## EXERCISE AIM
The answer must consist of every line from the entries below that contains the word "developed".

## LISTED RECORDS
□ □ □

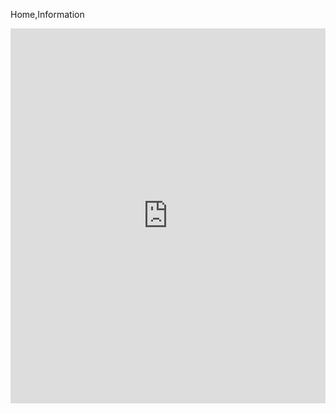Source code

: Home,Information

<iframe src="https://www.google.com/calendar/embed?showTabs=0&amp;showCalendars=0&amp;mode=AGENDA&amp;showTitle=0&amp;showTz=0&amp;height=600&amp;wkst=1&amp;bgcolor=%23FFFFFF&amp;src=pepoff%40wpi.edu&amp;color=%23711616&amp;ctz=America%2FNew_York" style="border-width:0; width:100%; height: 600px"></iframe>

□ □ □

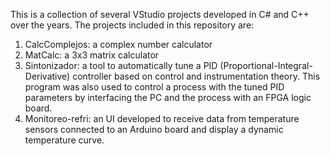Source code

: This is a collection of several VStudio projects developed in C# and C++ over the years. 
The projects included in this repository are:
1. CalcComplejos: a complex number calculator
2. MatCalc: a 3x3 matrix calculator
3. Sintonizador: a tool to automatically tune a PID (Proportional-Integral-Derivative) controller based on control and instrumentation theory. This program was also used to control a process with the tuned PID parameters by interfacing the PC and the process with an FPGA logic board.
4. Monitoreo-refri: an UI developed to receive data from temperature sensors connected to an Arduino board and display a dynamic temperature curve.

□ □ □

## YOUR SOLUTION
: This is a collection of several VStudio projects developed in C# and C++ over the years. 
4. Monitoreo-refri: an UI developed to receive data from temperature sensors connected to an Arduino board and display a dynamic temperature curve.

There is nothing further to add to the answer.